L'homme, bouteille réservée dans un bar,
aujourd'hui qu'est passée la date limite
temps radieux

Page 22
Un homme qui ne penserait qu'à moi
serait bien ennuyeux je sais mais
c'est ce que je voudrais pourtant

Page 26
Ne pas bien savoir
exprimer sa tendresse lui était pardonné
Génération de mon père

Page 27
Quand j'ai fini d'écrire et collé mon timbre
tout aussitôt commence ce temps
où j'attends la réponse

Page 28
Les yeux fermés et la tête enfouie
dans ta chope de bière Aucun regard pour moi
Toi, mais quelle est donc cette soif !

Page 31
A l'aveuglette quelqu'un aussi m'aime
mais me ressemble sans me ressembler
ce moi qu'il dit aimer

Page 38
Comme les soupirs d'un petit enfant
de légers friselis rident les eaux
du fleuve Jaune en plein été

Page 39
Avec son passeport suspendu à son cou
qu'elle soit là ou non Tawara Machi
qu'importe à la plaine de la Chine du Nord

Page 41
De loin je contemple
Le Grand Pont enjambant le Qiantang
Un train y découpe le vent

Avec le tee shirt que je portais en regardant
Le Yang-tsé-kiang je me mets à marcher
Dans la ville de Tôkyô

Page 42
Avant le réveil téléphonique c'est dans l'écume
du dentifrice « Etiquette Lion »
que tout commence

Page 43
Ta veste où subsiste ton odeur
doucement je l'enfile
pour essayer des poses à la James Dean

Page 46
« Je t'aime… passionnément, pas du tout »
Ah si vraiment il y avait autant d'amours
qu'il y a de pétales à une fleur…

Page 51
Ces enfants soudain je pense à leurs mères
Quand elles étaient enceintes
moi qui surveille leur examen

Page 55
De trois marrons mis à bouillir
j'ai fait mon automne en sentant cette mer
au loin où tu es

Page 58
Si c'est ainsi que le café embaume
sur la table comment l'amour seul
remplirait-il une vie ?

Page 61
Ne sont nullement taillées pour moi
ces marches de pierre que ne cesse
de gravir en rêve

Page 63
« C'est vraiment bon ! » m'as-tu dit
Aussi le six juillet sera-t-il
l'anniversaire de la salade

Page 65
Dans leur boîte de conserve les petits pois
au beau milieu de la nuit « Ouvrez ouvrez !»
chuchotent-ils

Page 69
Il n'y a pas de quoi en faire un drame Posée
sur ma main droite toute ma vie solitaire
dans ce citron pourri

Page 72
Je ne sais pourquoi l'hiver mon cœur aussi a froid
Les notes de téléphones augmentent
aux premiers vents du nord

Page 84
Lorsque je découvre ton dos qui m'attend
en lisant un livre de poche
j'en ressens un peu de dépit


Il est évidemment impossible de porter un jugement sur la forme.
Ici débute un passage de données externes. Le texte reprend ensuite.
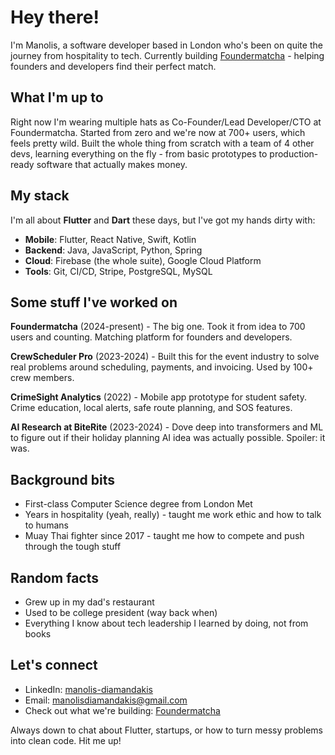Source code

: # Hey there! 

I'm Manolis, a software developer based in London who's been on quite the journey from hospitality to tech. Currently building [Foundermatcha](https://www.foundermatcha.com/) - helping founders and developers find their perfect match.

## What I'm up to

Right now I'm wearing multiple hats as Co-Founder/Lead Developer/CTO at Foundermatcha. Started from zero and we're now at 700+ users, which feels pretty wild. Built the whole thing from scratch with a team of 4 other devs, learning everything on the fly - from basic prototypes to production-ready software that actually makes money.

## My stack

I'm all about **Flutter** and **Dart** these days, but I've got my hands dirty with:

- **Mobile**: Flutter, React Native, Swift, Kotlin
- **Backend**: Java, JavaScript, Python, Spring
- **Cloud**: Firebase (the whole suite), Google Cloud Platform
- **Tools**: Git, CI/CD, Stripe, PostgreSQL, MySQL

## Some stuff I've worked on

**Foundermatcha** (2024-present) - The big one. Took it from idea to 700 users and counting. Matching platform for founders and developers.

**CrewScheduler Pro** (2023-2024) - Built this for the event industry to solve real problems around scheduling, payments, and invoicing. Used by 100+ crew members.

**CrimeSight Analytics** (2022) - Mobile app prototype for student safety. Crime education, local alerts, safe route planning, and SOS features.

**AI Research at BiteRite** (2023-2024) - Dove deep into transformers and ML to figure out if their holiday planning AI idea was actually possible. Spoiler: it was.

## Background bits

- First-class Computer Science degree from London Met
- Years in hospitality (yeah, really) - taught me work ethic and how to talk to humans
- Muay Thai fighter since 2017 - taught me how to compete and push through the tough stuff

## Random facts

- Grew up in my dad's restaurant
- Used to be college president (way back when)
- Everything I know about tech leadership I learned by doing, not from books

## Let's connect

- LinkedIn: [manolis-diamandakis](https://www.linkedin.com/in/manolis-diamandakis-0a1922a7/)
- Email: manolisdiamandakis@gmail.com
- Check out what we're building: [Foundermatcha](https://www.foundermatcha.com/)

Always down to chat about Flutter, startups, or how to turn messy problems into clean code. Hit me up!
Concernant le fond, il faut bien avouer que, dans l'ensemble, c'est pas mal du tout.
Globalement, c'est de l'auto-fiction, mais cela n'est pas gênant : on peut imaginer ce qu'il y a entre les fragments. C'est personnel sans être voyeur.
C'est peut-être là l'origine de son succès : un ton finit par se dégager.